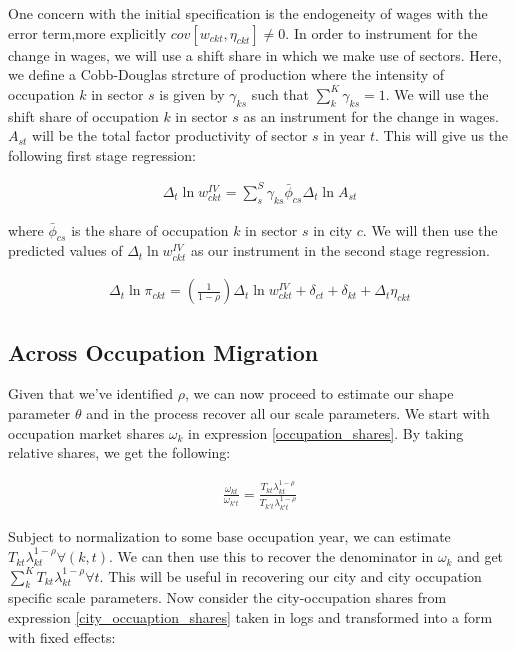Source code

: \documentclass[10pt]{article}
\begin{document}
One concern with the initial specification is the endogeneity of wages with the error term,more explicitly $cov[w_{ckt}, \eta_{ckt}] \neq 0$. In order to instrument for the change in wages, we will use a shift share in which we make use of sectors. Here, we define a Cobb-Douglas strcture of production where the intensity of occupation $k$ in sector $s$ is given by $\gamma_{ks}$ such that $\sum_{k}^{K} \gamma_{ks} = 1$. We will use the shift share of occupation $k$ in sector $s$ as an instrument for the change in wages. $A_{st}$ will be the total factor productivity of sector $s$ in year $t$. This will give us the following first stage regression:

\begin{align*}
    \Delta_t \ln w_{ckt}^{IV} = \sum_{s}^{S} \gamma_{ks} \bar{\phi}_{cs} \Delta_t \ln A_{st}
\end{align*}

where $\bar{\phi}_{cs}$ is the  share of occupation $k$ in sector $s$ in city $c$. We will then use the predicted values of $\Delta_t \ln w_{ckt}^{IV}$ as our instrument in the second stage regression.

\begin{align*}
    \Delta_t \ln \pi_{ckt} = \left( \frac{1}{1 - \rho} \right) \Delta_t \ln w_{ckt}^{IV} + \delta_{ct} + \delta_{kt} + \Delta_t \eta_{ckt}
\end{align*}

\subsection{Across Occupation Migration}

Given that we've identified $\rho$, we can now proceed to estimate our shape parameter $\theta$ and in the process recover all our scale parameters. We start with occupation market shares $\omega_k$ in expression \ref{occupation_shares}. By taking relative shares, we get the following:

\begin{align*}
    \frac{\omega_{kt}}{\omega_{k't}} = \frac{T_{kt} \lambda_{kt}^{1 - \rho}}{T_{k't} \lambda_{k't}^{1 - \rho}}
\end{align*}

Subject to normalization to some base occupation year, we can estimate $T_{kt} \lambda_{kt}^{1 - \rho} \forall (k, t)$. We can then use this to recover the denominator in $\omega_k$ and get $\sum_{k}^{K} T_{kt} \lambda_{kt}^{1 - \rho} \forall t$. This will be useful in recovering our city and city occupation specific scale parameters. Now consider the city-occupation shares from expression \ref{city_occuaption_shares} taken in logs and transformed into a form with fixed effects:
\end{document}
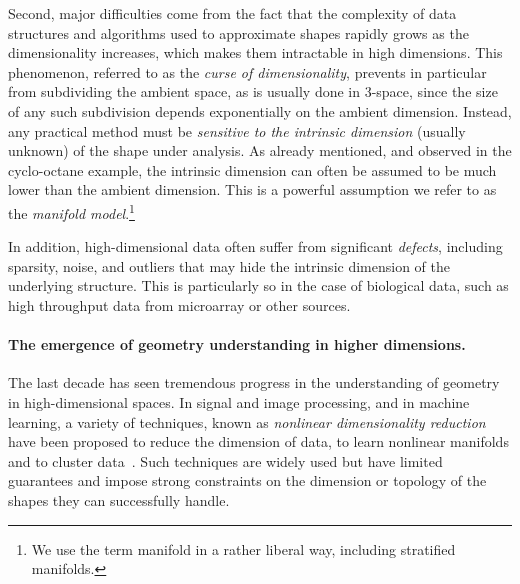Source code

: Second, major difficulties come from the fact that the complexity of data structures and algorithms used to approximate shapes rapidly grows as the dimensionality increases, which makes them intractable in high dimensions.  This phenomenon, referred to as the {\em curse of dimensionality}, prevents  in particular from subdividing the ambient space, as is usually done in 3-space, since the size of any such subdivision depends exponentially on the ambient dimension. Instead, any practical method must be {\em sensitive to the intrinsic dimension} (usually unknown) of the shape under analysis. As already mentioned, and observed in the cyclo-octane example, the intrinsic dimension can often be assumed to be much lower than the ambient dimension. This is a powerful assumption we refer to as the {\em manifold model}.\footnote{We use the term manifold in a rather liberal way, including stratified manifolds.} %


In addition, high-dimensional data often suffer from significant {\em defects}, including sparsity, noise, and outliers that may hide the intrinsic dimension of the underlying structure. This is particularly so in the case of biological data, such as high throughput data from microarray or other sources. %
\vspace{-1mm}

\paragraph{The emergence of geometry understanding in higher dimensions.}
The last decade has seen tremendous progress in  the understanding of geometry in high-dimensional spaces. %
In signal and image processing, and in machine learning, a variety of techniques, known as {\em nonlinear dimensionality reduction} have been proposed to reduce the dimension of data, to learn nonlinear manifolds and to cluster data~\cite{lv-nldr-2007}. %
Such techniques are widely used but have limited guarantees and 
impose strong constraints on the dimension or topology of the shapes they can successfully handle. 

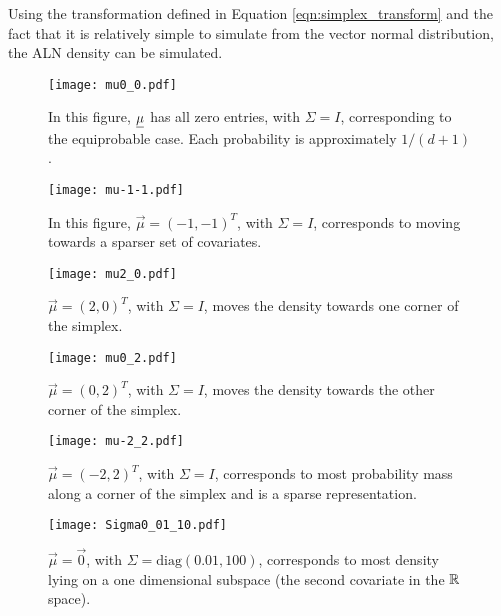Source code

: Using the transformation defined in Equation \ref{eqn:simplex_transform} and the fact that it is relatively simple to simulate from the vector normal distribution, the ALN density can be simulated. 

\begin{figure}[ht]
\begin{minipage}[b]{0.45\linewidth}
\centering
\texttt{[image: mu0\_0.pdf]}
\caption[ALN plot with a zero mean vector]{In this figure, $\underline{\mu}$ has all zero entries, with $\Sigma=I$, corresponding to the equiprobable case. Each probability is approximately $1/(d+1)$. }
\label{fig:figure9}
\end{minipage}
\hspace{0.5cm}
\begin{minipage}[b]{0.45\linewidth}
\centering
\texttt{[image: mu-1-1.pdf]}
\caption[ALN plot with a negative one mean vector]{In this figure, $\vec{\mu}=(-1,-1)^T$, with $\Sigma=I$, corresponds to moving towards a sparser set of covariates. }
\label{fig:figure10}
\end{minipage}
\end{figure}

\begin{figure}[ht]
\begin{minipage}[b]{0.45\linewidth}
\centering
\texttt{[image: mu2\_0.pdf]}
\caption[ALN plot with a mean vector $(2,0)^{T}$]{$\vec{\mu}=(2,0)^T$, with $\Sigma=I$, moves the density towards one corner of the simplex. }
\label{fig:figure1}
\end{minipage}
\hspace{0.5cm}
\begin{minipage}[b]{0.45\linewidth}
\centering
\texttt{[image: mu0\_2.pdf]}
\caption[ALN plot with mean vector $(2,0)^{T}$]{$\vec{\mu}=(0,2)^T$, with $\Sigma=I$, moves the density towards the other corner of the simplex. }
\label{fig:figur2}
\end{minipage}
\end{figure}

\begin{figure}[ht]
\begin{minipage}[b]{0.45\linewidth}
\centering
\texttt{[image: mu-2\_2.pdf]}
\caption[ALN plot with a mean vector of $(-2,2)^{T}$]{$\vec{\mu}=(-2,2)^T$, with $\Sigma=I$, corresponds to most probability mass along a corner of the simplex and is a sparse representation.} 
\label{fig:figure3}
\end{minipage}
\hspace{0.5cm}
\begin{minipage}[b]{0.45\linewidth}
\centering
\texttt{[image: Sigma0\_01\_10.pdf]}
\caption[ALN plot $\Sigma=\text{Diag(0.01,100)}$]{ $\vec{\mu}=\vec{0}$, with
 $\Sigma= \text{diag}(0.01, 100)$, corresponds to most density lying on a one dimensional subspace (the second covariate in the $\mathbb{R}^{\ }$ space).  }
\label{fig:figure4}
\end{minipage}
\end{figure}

^^^^^^^^^^^^^^^^

TASK >> Read the entries above and find each line holding the word "frac". Copy it out.

RESPONSE AREA >>
    \Delta_t \ln \pi_{ckt} = \left( \frac{1}{1 - \rho} \right) \Delta_t \ln w_{ckt}^{IV} + \delta_{ct} + \delta_{kt} + \Delta_t \eta_{ckt}
    \frac{\omega_{kt}}{\omega_{k't}} = \frac{T_{kt} \lambda_{kt}^{1 - \rho}}{T_{k't} \lambda_{k't}^{1 - \rho}}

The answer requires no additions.